> **Your assignment**: Take the data below and repeat it exactly.

Supplied information below:

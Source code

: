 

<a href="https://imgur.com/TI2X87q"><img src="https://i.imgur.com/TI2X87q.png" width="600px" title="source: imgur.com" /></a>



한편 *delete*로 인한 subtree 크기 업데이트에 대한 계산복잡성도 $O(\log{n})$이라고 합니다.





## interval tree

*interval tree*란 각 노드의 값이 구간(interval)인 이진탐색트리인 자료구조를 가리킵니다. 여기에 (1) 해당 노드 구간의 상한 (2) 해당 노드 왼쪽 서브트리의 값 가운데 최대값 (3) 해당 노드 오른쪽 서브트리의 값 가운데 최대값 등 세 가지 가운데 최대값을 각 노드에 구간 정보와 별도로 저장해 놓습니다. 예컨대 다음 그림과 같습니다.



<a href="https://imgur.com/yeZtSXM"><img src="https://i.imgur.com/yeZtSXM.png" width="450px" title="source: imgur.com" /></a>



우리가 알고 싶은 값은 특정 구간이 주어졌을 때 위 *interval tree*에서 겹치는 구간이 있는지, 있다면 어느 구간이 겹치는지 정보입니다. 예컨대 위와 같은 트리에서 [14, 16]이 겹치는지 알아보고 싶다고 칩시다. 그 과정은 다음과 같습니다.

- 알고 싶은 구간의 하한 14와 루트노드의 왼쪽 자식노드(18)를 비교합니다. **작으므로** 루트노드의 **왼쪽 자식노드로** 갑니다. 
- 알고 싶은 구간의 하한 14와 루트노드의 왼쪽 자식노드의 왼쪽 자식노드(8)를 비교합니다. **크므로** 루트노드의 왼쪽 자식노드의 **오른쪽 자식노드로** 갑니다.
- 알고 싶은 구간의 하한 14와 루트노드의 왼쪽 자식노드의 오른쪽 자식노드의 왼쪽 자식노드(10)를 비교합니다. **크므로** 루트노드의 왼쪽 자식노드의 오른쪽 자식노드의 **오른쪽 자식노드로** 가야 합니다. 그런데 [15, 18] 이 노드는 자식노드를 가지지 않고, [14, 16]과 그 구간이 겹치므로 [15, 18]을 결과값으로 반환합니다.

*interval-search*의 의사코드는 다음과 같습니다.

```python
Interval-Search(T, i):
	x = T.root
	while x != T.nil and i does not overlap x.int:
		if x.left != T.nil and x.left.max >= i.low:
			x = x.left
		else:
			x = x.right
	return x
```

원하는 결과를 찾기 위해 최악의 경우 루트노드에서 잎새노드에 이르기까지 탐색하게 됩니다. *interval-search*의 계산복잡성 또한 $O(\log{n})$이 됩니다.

End of Supplied information.

> **Task output**:
Source code

: 

<a href="https://imgur.com/TI2X87q"><img src="https://i.imgur.com/TI2X87q.png" width="600px" title="source: imgur.com" /></a>



한편 *delete*로 인한 subtree 크기 업데이트에 대한 계산복잡성도 $O(\log{n})$이라고 합니다.





## interval tree

*interval tree*란 각 노드의 값이 구간(interval)인 이진탐색트리인 자료구조를 가리킵니다. 여기에 (1) 해당 노드 구간의 상한 (2) 해당 노드 왼쪽 서브트리의 값 가운데 최대값 (3) 해당 노드 오른쪽 서브트리의 값 가운데 최대값 등 세 가지 가운데 최대값을 각 노드에 구간 정보와 별도로 저장해 놓습니다. 예컨대 다음 그림과 같습니다.



<a href="https://imgur.com/yeZtSXM"><img src="https://i.imgur.com/yeZtSXM.png" width="450px" title="source: imgur.com" /></a>



우리가 알고 싶은 값은 특정 구간이 주어졌을 때 위 *interval tree*에서 겹치는 구간이 있는지, 있다면 어느 구간이 겹치는지 정보입니다. 예컨대 위와 같은 트리에서 [14, 16]이 겹치는지 알아보고 싶다고 칩시다. 그 과정은 다음과 같습니다.

- 알고 싶은 구간의 하한 14와 루트노드의 왼쪽 자식노드(18)를 비교합니다. **작으므로** 루트노드의 **왼쪽 자식노드로** 갑니다. 
- 알고 싶은 구간의 하한 14와 루트노드의 왼쪽 자식노드의 왼쪽 자식노드(8)를 비교합니다. **크므로** 루트노드의 왼쪽 자식노드의 **오른쪽 자식노드로** 갑니다.
- 알고 싶은 구간의 하한 14와 루트노드의 왼쪽 자식노드의 오른쪽 자식노드의 왼쪽 자식노드(10)를 비교합니다. **크므로** 루트노드의 왼쪽 자식노드의 오른쪽 자식노드의 **오른쪽 자식노드로** 가야 합니다. 그런데 [15, 18] 이 노드는 자식노드를 가지지 않고, [14, 16]과 그 구간이 겹치므로 [15, 18]을 결과값으로 반환합니다.

*interval-search*의 의사코드는 다음과 같습니다.

```python
Interval-Search(T, i):
	x = T.root
	while x != T.nil and i does not overlap x.int:
		if x.left != T.nil and x.left.max >= i.low:
			x = x.left
		else:
			x = x.right
	return x
```

원하는 결과를 찾기 위해 최악의 경우 루트노드에서 잎새노드에 이르기까지 탐색하게 됩니다. *interval-search*의 계산복잡성 또한 $O(\log{n})$이 됩니다.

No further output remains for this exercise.